PD/GWSS Board Evaluates Red Blotch Disease for Possible Study
The California Department of Food and Agriculture’s (CDFA) Pierce’s Disease/Glassy-Winged Sharpshooter (PD/GWSS) Board held a lengthy discussion at its April 29 meeting in Sacramento regarding the designation of red blotch disease as a new disease for the Board to target for research and funding, but decided to defer a vote on the designation until its next meeting, scheduled for June 21 in Sacramento.
Board member Steve McIntyre of Monterey Pacific Vineyards, who chairs the Board’s “Other Pest or Disease Designation Committee,” that held two meetings to discuss red blotch, said, “There is a ton of interest in this and we’ve gotten a lot of calls. There is a lot we don’t know about this disease.”
With input from red blotch researchers Mysore Sudarshana, Adib Rowhani, and Maher Al Rwahnih of UC Davis (UCD), and Marc Fuchs of Cornell University, the committee went through the CDFA checklist for recommendation to declare a designation, and McIntyre said, “It scored higher than any other pest or disease we’ve evaluated to designate,” receiving 11 out of 13 points.
The PD/GWSS Board received authorization following 2009 legislation and the 2010 grower referendum to use assessment funds for research and outreach on other serious pests and diseases of winegrapes, as long as such funding does not interfere with PD/GWSS control and research efforts. To date, only the European Grapevine Moth has received designation by the Board and received funding for outreach.

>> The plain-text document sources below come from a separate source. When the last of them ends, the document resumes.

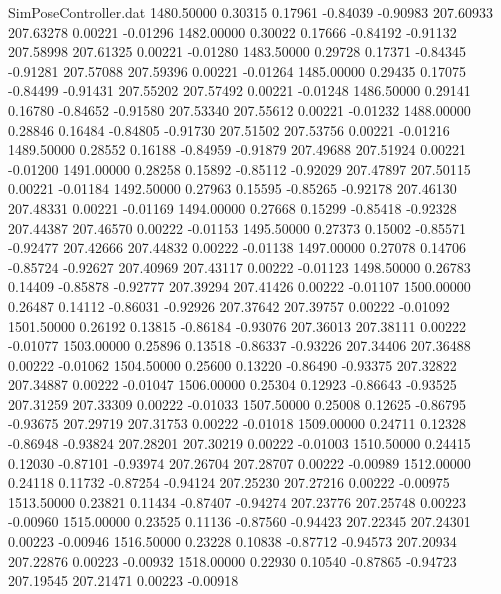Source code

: \begin{filecontents}{SimPoseController.dat}
1480.50000    0.30315    0.17961    -0.84039   -0.90983  207.60933  207.63278    0.00221   -0.01296
1482.00000    0.30022    0.17666    -0.84192   -0.91132  207.58998  207.61325    0.00221   -0.01280
1483.50000    0.29728    0.17371    -0.84345   -0.91281  207.57088  207.59396    0.00221   -0.01264
1485.00000    0.29435    0.17075    -0.84499   -0.91431  207.55202  207.57492    0.00221   -0.01248
1486.50000    0.29141    0.16780    -0.84652   -0.91580  207.53340  207.55612    0.00221   -0.01232
1488.00000    0.28846    0.16484    -0.84805   -0.91730  207.51502  207.53756    0.00221   -0.01216
1489.50000    0.28552    0.16188    -0.84959   -0.91879  207.49688  207.51924    0.00221   -0.01200
1491.00000    0.28258    0.15892    -0.85112   -0.92029  207.47897  207.50115    0.00221   -0.01184
1492.50000    0.27963    0.15595    -0.85265   -0.92178  207.46130  207.48331    0.00221   -0.01169
1494.00000    0.27668    0.15299    -0.85418   -0.92328  207.44387  207.46570    0.00222   -0.01153
1495.50000    0.27373    0.15002    -0.85571   -0.92477  207.42666  207.44832    0.00222   -0.01138
1497.00000    0.27078    0.14706    -0.85724   -0.92627  207.40969  207.43117    0.00222   -0.01123
1498.50000    0.26783    0.14409    -0.85878   -0.92777  207.39294  207.41426    0.00222   -0.01107
1500.00000    0.26487    0.14112    -0.86031   -0.92926  207.37642  207.39757    0.00222   -0.01092
1501.50000    0.26192    0.13815    -0.86184   -0.93076  207.36013  207.38111    0.00222   -0.01077
1503.00000    0.25896    0.13518    -0.86337   -0.93226  207.34406  207.36488    0.00222   -0.01062
1504.50000    0.25600    0.13220    -0.86490   -0.93375  207.32822  207.34887    0.00222   -0.01047
1506.00000    0.25304    0.12923    -0.86643   -0.93525  207.31259  207.33309    0.00222   -0.01033
1507.50000    0.25008    0.12625    -0.86795   -0.93675  207.29719  207.31753    0.00222   -0.01018
1509.00000    0.24711    0.12328    -0.86948   -0.93824  207.28201  207.30219    0.00222   -0.01003
1510.50000    0.24415    0.12030    -0.87101   -0.93974  207.26704  207.28707    0.00222   -0.00989
1512.00000    0.24118    0.11732    -0.87254   -0.94124  207.25230  207.27216    0.00222   -0.00975
1513.50000    0.23821    0.11434    -0.87407   -0.94274  207.23776  207.25748    0.00223   -0.00960
1515.00000    0.23525    0.11136    -0.87560   -0.94423  207.22345  207.24301    0.00223   -0.00946
1516.50000    0.23228    0.10838    -0.87712   -0.94573  207.20934  207.22876    0.00223   -0.00932
1518.00000    0.22930    0.10540    -0.87865   -0.94723  207.19545  207.21471    0.00223   -0.00918

\end{filecontents}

Three grapevine nursery representatives attended this week’s meeting, citing industry concerns and business problems since red blotch was officially announced as a new grapevine disease in October 2012. Although he acknowledged red blotch has probably been around a long time, and the number of affected acres identified to date is small, Sunridge Nurseries field representative Michael Monette said, “It’s a major fire in our house right now, because of the unknown for growers who want to plant or replant, and because of vines being rejected because growers don’t want to take the risk.”
Red blotch disease, caused by grapevine red blotch-associated virus, shows symptoms similar to leafroll disease with discolored grape leaves in fall and reductions in grape sugar levels up to 5 degrees Brix. The virus can be graft transmissible, and it appears it can spread from neighboring vineyards to uninfected vineyards. It is believed that a vector could cause spread, but possible vectors have not yet been identified. Monette said research to identify a vector is a high priority.
Designation is supported by the California Association of Winegrape Growers (CAWG) according to president John Aguirre who said CAWG’s executive committee met last week and concluded there is sufficient concern about the problem to support research and funding. Aguirre said CAWG has also requested the U.S. Department of Agriculture allocate funds to study red blotch.
UCD Foundation Plant Services director Deborah Golino informed the Board that the American Vineyard Foundation (AVF) would likely announce funding for red blotch research within the next couple weeks as part of its annual funding cycle of project proposals that were recently evaluated. The California table grape industry has already contributed to AVF to specifically fund red blotch research. Some PD/GWSS Board members suggested the Board wait to vote on the issue after it has more specific information about what AVF has funded, and has more information on other sources of support for research and control efforts.
Board member Jim Ledbetter of Lodi-based Vino Farms acknowledged the disease is a serious issue, noting that his company had rejected two million vines out of 4 million ordered, but he advocated the Board wait to vote until it had more information. Board member Greg Coleman, VP of grower relations for E & J Gallo noted that red blotch is found in at least eight other states, and suggested it may be an issue for larger and more cooperative efforts. “My concern is whether this is the right venue. This is a bigger issue, and there may be other organizations that can take this on better than we can,” Coleman said.